# Attaching wood trim to tile hearth ?



## bsj425 (Oct 31, 2011)

I am trying to put the finishing touches on my hearth and am trying to attach the trim to the bottom of the hearth. How did you guys attach it? I tried a construction adhesive that said it would bond tile to wood but it surely did not. Do I need to get a special bit to drill through the tile and screw it in or how have you done it?


----------



## nate379 (Oct 31, 2011)

Finishing nails, but it sounds like my hearth is different.  I have a 2 layers of 3/4" plywood, then 1/2" sheet of cement board and then the tiles on that.  I just fired the nails into the plywood.

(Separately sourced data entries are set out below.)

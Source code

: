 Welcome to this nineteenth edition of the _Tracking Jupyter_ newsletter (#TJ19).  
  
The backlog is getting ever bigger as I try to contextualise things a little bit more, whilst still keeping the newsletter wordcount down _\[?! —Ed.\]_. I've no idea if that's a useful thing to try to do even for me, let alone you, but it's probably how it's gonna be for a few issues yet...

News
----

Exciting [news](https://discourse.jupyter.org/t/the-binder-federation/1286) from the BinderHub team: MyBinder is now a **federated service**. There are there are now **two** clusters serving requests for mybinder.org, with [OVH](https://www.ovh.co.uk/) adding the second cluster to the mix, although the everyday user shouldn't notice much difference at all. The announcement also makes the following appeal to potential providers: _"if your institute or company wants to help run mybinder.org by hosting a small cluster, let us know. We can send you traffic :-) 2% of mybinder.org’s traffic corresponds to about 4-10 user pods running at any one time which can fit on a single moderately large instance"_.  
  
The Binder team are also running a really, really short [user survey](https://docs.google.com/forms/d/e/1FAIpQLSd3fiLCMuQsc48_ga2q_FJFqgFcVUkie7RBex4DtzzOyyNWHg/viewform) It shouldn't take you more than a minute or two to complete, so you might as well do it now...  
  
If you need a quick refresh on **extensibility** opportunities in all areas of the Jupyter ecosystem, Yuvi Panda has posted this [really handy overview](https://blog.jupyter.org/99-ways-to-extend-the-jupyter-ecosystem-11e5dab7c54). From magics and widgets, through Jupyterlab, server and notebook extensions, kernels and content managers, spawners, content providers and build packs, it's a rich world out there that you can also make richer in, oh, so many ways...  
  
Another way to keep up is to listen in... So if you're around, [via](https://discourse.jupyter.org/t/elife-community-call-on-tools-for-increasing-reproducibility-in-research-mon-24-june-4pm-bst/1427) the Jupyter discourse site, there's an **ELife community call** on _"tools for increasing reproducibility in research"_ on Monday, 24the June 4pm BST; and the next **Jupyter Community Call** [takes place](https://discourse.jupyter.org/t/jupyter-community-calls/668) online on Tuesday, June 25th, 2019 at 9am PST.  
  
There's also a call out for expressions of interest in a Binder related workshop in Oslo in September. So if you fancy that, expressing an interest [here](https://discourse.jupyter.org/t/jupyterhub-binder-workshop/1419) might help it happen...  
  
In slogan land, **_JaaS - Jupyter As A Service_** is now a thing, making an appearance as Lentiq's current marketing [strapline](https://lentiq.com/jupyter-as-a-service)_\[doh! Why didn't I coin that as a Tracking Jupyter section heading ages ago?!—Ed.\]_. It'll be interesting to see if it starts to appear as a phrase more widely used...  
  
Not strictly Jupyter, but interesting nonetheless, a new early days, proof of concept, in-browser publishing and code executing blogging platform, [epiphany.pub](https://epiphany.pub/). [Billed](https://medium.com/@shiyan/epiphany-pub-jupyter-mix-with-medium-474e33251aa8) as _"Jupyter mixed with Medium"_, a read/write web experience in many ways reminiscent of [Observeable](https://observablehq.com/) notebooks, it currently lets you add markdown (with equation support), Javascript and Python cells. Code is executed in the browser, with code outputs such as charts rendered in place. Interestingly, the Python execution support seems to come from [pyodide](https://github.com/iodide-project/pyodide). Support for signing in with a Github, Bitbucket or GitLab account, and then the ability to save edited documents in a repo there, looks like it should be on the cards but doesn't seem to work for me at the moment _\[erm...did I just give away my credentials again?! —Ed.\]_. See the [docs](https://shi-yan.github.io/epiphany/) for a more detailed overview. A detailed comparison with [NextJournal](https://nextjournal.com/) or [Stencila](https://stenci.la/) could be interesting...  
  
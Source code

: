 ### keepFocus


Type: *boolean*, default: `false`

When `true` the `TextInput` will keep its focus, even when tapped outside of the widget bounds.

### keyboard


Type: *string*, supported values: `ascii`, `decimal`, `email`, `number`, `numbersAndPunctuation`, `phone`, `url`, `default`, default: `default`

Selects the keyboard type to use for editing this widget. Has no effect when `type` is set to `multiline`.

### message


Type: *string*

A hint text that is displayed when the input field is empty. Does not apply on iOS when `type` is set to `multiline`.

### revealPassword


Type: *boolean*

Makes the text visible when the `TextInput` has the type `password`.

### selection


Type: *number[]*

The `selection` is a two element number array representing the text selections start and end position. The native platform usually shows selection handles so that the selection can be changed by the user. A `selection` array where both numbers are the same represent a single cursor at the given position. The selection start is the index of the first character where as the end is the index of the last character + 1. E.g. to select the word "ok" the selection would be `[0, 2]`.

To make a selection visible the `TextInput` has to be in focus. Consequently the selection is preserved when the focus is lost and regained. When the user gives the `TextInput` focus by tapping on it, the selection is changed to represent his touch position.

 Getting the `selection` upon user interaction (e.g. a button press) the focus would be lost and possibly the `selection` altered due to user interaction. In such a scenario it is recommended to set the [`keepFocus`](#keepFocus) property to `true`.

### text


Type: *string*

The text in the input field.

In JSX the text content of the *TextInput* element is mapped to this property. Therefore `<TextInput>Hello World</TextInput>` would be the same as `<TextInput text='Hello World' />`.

PL Premium is what you need for construction glue.


----------



## snowleopard (Oct 31, 2011)

I also have plywood in my hearth, and I drilled holes in the oak trim and put finish nails in about every ten inches.  I also used a caulk adhesive--Liquid Nails, maybe?  I think I got their kind made for marble and granite, but I'm also pretty sure it was made to take the heat.  I also mitered the corners and put nails and wood glue on there.  Given it to do over, I might have used a thicker wood and squared the corners instead.   If mine fails, I'll probably go that route.  But so far, it's taking a licking and still going strong.


----------



## tsc003 (Oct 31, 2011)

Hard to tell without seeing a pic but you could also use 1/4 round trim on outside bottom nailed to floor to "sandwich" the trim in place.


----------



## Trktrd (Oct 31, 2011)

If you tiled the face of your hearth maybe you could scratch out some of the grout behind the trim board and drive the finishing nails between the tiles.


----------



## bsj425 (Oct 31, 2011)

My floor is tile on a slab so the floor part won't work







The trim will be on the bottom of the face where it meets the floor


----------



## bsj425 (Oct 31, 2011)

I will probably chip grout away and counter sink some small screws the fill in over the heads


----------



## begreen (Oct 31, 2011)

I'd leave it untrimmed. It looks really nice just the way it is.


----------



## bsj425 (Oct 31, 2011)

Its hard to to tell from the pic because it is dark bu there is about a 1/2 inch gap on the bottom where the tile stops and it is really bothering me I cut the trim already and whe I first used the adhesive it looked awesome until it dried and popped off lol. But the un finished bottom edge will bother me so I got to put something there


----------



## Wade A. (Oct 31, 2011)

I've yet to find the two substances that Liquid Nail won't bond. Is that the "construction adhesive" you used? If not, I'd give that a try. Just make sure both surfaces are clean and dust free, and you might want to rough up the glaze on the tiles (if they are glazed) with some 50 grit sandpaper.  As an alternative, you could rip down some matching tile into strips and use that as a moulding. Regrouting to fill in the gap is also an option, if you could approximate a match.


----------



## nate379 (Oct 31, 2011)

Like I said, PL Premium.

Also do you plan on trimming the baseboard molding?  Looks odd.


----------



## snowleopard (Oct 31, 2011)

I've seen quarter-round granite and marble, either of which might look really nice there--ditto if you could find some quarter-round tile in a compatible color, or a glass (like a smokey amber).   The wood *could* work because of the wood baseboard, but I'd look first at going with something that would marry up the floor tile and the hearth tile.  You could also run quarter-round along where the wall meets the hearth.  Not that you asked. 

This is getting to be like that t.v. show where people walk up to strangers on the street and start critiquing what they wear, unasked. 
Extreme Home Makeover, h.c.-style.


----------



## bsj425 (Oct 31, 2011)

I don't mind the critisim it helps get ideas flowing. I am trimming the top along the wall like you said but wasn't worried about that since it's attached to wall I can attach it like regular baseboard we have lots of custom pine wood work in our house so the trim i picked should bring it all together.


----------



## ScotO (Nov 1, 2011)

there is a great adhesive that comes in a cauking tube, I used it to install my granite backsplash on my bathroom wall above the counter, and it is solid and pretty much bombproof......they sell it at lowes, it is in chrome/black tube that fits in a standard caulking gun, it is made by Locktite, I think it is called super strong adhesive?....anyway, that will work GUARANTEED to hold that trim against your tile.....no nails, no chipped tiles, etc......and BTW your hearth turned out fantastic, love the colors......can't wait to see your stove fired up on it!


----------



## bsj425 (Nov 1, 2011)

Thanks for the compliments it looks better in person that pic was from when I was still doing the grout clean up. The stuff I used was in a blue and white tube it was called LocTite Power Grab


----------



## wahoowad (Nov 2, 2011)

I used standard clear silicone on mine, which is tile. Your's looks like smooth tile, might have less perch. Still I'd try something basic and easy to remove first over the fancier adhesives.


----------